• Task objective:
In the data below, which lines hold the word "Analysis"? Copy them.

Available data section start

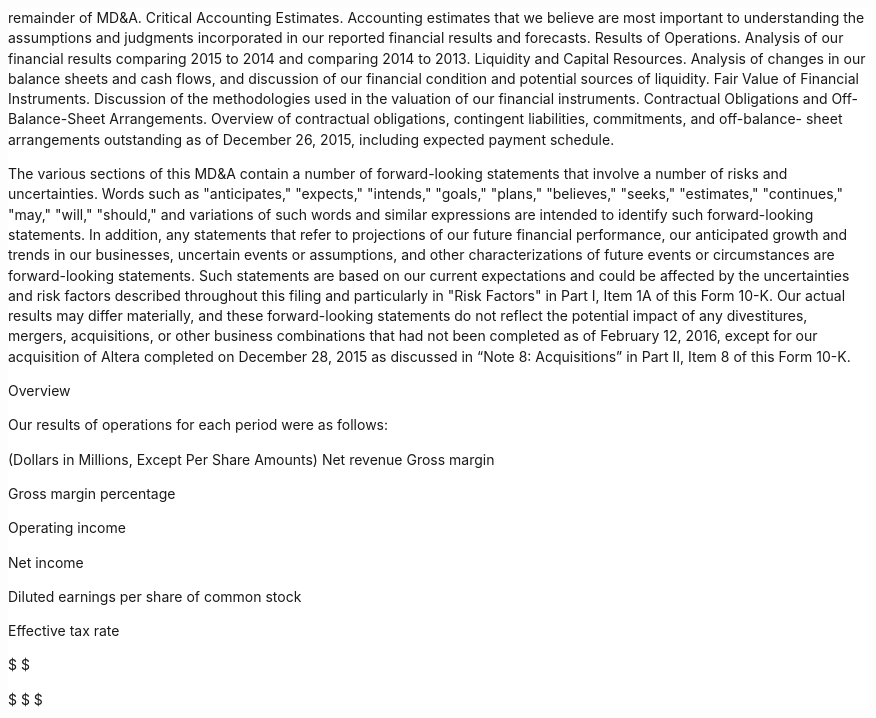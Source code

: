 remainder of MD&A.
Critical Accounting Estimates. Accounting estimates that we believe are most important to understanding the assumptions and judgments incorporated in
our reported financial results and forecasts.
Results of Operations. Analysis of our financial results comparing 2015 to 2014 and comparing 2014 to 2013.
Liquidity and Capital Resources. Analysis of changes in our balance sheets and cash flows, and discussion of our financial condition and potential sources
of liquidity.
Fair Value of Financial Instruments. Discussion of the methodologies used in the valuation of our financial instruments.
Contractual Obligations and Off-Balance-Sheet Arrangements. Overview of contractual obligations, contingent liabilities, commitments, and off-balance-
sheet arrangements outstanding as of December 26, 2015, including expected payment schedule.

The various sections of this MD&A contain a number of forward-looking statements that involve a number of risks and uncertainties. Words such as
"anticipates," "expects," "intends," "goals," "plans," "believes," "seeks," "estimates," "continues," "may," "will," "should," and variations of such words and similar
expressions are intended to identify such forward-looking statements. In addition, any statements that refer to projections of our future financial performance,
our anticipated growth and trends in our businesses, uncertain events or assumptions, and other characterizations of future events or circumstances are
forward-looking statements. Such statements are based on our current expectations and could be affected by the uncertainties and risk factors described
throughout this filing and particularly in "Risk Factors" in Part I, Item 1A of this Form 10-K. Our actual results may differ materially, and these forward-looking
statements do not reflect the potential impact of any divestitures, mergers, acquisitions, or other business combinations that had not been completed as of
February 12, 2016, except for our acquisition of Altera completed on December 28, 2015 as discussed in “Note 8: Acquisitions” in Part II, Item 8 of this Form
10-K.

Overview

Our results of operations for each period were as follows:

(Dollars in Millions, Except Per Share Amounts)
Net revenue
Gross margin

Gross margin percentage

Operating income

Net income

Diluted earnings per share of common stock

Effective tax rate

  $
  $

  $
  $
  $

Available data section end

• Completed exercise:
Results of Operations. Analysis of our financial results comparing 2015 to 2014 and comparing 2014 to 2013.
Liquidity and Capital Resources. Analysis of changes in our balance sheets and cash flows, and discussion of our financial condition and potential sources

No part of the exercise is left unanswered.